The petitioner, Perry MacDonald, appeals a decision of the New Hampshire Compensation Appeals Board (board) that per diem payments he received during his employment with respondent, Nelson Communication Services, Inc. (NCS), are not included in calculating his average weekly wages under RSA 281-A:15,1 (Supp. 2004). Liberty Mutual Insurance, Inc. (Liberty Mutual), workers’ compensation insurance carrier for NCS, is the second respondent. We affirm.

The record supports the following facts. MacDonald was a site supervisor for NCS, a company that erected telecommunications antennas throughout New England. As site supervisor, he was responsible for planning and erecting antennas on sites ranging from unimproved woodland to church steeples. He supervised teams of varying size, usually between two and six individuals. When NCS hired him, it presented two remuneration options. He could select either an “hourly wage and a per diem payment” for jobs performed outside a sixty-five mile radius from either the home office in Albany or his home, or a higher “straight salary” with no per diem. Like most employees, he selected the lower hourly wage plus per diem. The per diem payment was seventy dollars for each night spent in the field. No per diem was paid when an employee either could spend the night at home because it was within sixty-five miles of the job site, or did spend the night at home. NCS did not require employees to produce records or receipts for actual expenditures. Consequently, employees often shared rooms and meals so as to minimize expenditures and retain as much of their per diem payment as possible. Neither MacDonald nor NCS appeared to treat per diem payments as income reportable to federal tax authorities.

On April 15,2002, MacDonald suffered a lower back injury in the course of employment, for which he subsequently filed a workers’ compensation claim with the department of labor. A dispute arose as to the average weekly wage upon which MacDonald’s award was to be calculated. A hearing officer concluded that the average weekly wage should include the per diem payments. He based his decision on the language of the statute that defines “wages” for the purposes of workers’ compensation benefits:

“Wages” means, in addition to money payments for services rendered, the reasonable value of board, rent, housing, lodging, fuel or a similar advantage received from the employer and gratuities received in the course of employment from others than the employer; but “wages” shall not include any sum paid by the employer to the employee to cover any special expenses incurred by the employee because of the nature of the employment.

RSA 281-A:2, XV (Supp. 2004).

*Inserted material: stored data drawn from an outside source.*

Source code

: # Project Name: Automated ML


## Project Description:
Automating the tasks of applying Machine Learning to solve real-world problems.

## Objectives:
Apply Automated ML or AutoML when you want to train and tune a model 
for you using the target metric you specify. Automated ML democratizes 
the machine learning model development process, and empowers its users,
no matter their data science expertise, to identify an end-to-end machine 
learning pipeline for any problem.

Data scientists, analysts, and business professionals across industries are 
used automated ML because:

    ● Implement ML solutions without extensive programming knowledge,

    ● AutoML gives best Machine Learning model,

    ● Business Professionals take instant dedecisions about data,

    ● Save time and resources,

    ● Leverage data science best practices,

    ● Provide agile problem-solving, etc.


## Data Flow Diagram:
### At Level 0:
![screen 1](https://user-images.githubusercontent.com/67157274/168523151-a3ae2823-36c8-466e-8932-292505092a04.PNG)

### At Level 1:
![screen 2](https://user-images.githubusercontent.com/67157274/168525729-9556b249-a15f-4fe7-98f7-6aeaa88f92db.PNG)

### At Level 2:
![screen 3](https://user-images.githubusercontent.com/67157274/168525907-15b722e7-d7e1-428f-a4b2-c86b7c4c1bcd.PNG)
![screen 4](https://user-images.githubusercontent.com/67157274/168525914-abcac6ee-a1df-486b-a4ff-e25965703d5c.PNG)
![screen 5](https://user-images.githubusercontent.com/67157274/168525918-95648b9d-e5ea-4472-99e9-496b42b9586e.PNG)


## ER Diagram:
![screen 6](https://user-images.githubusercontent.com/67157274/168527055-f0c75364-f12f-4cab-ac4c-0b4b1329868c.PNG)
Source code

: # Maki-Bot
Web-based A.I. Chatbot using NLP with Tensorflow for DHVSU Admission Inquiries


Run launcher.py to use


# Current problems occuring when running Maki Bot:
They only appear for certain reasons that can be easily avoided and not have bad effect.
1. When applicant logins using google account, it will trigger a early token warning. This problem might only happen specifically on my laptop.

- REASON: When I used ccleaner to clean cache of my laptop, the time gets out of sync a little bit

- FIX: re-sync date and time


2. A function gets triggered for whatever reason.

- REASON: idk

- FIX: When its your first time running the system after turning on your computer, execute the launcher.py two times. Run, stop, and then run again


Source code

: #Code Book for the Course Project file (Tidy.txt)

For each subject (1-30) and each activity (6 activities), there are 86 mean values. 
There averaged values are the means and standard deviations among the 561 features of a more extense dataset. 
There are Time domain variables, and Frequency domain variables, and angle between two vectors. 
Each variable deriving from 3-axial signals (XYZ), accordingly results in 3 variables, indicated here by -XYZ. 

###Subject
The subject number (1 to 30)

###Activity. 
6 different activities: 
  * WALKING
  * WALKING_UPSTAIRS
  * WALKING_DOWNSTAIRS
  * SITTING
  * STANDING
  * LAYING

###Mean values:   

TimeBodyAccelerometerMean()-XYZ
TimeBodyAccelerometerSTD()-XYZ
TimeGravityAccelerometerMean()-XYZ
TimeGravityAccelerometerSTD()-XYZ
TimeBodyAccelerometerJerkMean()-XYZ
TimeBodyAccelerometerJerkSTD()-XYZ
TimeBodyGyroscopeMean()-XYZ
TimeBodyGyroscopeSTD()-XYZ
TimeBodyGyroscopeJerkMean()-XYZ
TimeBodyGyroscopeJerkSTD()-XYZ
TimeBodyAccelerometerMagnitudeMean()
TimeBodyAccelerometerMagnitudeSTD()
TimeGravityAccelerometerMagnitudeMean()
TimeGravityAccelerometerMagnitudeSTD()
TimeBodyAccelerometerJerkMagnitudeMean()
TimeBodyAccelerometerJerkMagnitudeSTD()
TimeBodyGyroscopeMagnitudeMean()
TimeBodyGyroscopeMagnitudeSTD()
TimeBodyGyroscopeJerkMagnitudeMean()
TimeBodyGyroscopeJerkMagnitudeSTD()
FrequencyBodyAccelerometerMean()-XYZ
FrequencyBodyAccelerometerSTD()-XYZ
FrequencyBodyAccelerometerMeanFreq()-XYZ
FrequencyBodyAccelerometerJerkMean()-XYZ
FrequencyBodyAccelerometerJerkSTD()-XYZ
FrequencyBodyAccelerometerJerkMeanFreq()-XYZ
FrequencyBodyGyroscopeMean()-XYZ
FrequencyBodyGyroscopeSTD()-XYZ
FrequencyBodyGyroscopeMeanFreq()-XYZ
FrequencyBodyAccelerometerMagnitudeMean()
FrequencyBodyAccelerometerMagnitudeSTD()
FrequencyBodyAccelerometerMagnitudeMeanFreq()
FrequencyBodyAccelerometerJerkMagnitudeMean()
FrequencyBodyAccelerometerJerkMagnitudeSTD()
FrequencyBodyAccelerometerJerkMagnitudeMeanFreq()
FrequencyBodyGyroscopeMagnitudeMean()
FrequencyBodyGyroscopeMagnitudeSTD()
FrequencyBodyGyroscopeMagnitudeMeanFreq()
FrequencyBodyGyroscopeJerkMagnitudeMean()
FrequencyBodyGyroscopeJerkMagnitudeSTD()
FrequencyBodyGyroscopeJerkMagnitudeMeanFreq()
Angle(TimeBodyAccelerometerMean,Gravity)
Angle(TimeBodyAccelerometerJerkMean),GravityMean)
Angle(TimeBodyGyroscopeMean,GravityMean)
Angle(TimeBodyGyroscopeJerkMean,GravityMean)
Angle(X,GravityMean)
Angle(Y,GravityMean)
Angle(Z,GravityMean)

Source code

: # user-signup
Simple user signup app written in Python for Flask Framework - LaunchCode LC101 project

The hearing officer determined that because the per diem payments represented “a quantified amount of the reasonable value of food and lodging paid to the claimant as contemplated in the negotiated contract of hire,” they fell under the first part of section XV, and did not constitute “special expenses.”

Liberty Mutual appealed to the board. After a de novo hearing, the board found that the per diem payments were reimbursements made to cover employment-related “special expenses” under the second part of RSA 281-A:2, XV. As a result, the board concluded that MacDonald’s average weekly wage should be calculated without including any per diem payments. The board denied MacDonald’s motion to reconsider, and this appeal followed.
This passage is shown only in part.